Con le linee guida che ci permetteranno un controllo della curva epidemiologica, potremo permetterci anche differenziazioni geografiche – ha dichiarato il Presidente del Consiglio -. Questo non significa procedere in ordine sparso e affidarci a iniziative avventate. I risultati raggiunti sono anche il frutto del dialogo quotidiano avuto con i rappresentanti degli enti locali, grazie anche al lavoro del ministro Boccia”.

D’altro canto ci si chiede se bisognerà passare l’estate a casa o se il governo ha intenzione di adottare delle soluzioni che possono risollevare le attività economiche che ruotano attorno al turismo e alla balneazione. La missione sarebbe quella di convincere gli italiani a trascorrere le loro vacanze in Italia: “Quest’estate non staremo al balcone e la bellezza dell’Italia non rimarrà in quarantena – prosegue il Premier -. Potremo andare al mare, in montagna, godere delle nostre città. E sarebbe bello che gli italiani trascorressero le ferie in Italia, anche se lo faremo in modo diverso, con regole e cautele. Attendiamo l’evoluzione del quadro epidemiologico per fornire indicazioni precise su date e programmazione.

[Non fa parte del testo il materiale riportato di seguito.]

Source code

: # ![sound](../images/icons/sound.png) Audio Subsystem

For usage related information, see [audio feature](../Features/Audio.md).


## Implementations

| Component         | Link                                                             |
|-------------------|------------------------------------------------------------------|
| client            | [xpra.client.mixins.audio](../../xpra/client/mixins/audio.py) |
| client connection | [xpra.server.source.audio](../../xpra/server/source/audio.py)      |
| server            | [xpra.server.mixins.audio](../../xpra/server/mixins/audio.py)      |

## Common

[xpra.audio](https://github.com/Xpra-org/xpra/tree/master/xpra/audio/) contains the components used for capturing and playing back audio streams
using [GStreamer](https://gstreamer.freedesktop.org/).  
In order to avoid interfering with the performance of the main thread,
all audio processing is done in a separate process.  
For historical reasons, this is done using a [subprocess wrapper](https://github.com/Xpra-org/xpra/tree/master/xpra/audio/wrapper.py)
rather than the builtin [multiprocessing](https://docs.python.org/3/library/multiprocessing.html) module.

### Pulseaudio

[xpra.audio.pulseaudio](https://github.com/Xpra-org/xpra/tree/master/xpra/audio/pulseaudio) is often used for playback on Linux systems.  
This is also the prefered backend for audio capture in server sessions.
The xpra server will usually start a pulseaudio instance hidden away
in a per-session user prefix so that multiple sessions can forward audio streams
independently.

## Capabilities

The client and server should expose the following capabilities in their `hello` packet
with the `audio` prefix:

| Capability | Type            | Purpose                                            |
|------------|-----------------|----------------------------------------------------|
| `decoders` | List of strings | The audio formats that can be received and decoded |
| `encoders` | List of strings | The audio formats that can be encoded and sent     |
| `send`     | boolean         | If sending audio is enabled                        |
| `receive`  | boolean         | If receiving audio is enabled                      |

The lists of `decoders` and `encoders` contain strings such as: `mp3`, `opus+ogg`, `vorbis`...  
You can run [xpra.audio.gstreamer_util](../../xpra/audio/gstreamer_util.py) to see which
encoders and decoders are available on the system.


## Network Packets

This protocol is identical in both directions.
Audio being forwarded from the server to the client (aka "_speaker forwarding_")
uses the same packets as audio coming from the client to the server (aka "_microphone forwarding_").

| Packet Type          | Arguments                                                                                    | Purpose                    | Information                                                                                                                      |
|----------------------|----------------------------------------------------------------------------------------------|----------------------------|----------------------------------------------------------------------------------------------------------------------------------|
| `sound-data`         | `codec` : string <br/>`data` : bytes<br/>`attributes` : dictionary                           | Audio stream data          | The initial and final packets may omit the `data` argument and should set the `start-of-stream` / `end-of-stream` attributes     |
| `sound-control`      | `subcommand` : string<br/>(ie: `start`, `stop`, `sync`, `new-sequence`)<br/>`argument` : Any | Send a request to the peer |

Sembrerebbe ancora primitivo pianificare aperture e vacanze nella fase due; la messa in atto di entrambe è strettamente legata agli esiti futuri delle linee di contagio. Nella giornata di oggi è stata programmata una riunione tra governo e Regioni proprio per discutere l’ipotesi delle riaperture regionalizzate dopo il 18 maggio. Nell’incontro sarà presente anche il Ministro per gli Affari Regionali Francesco Boccia.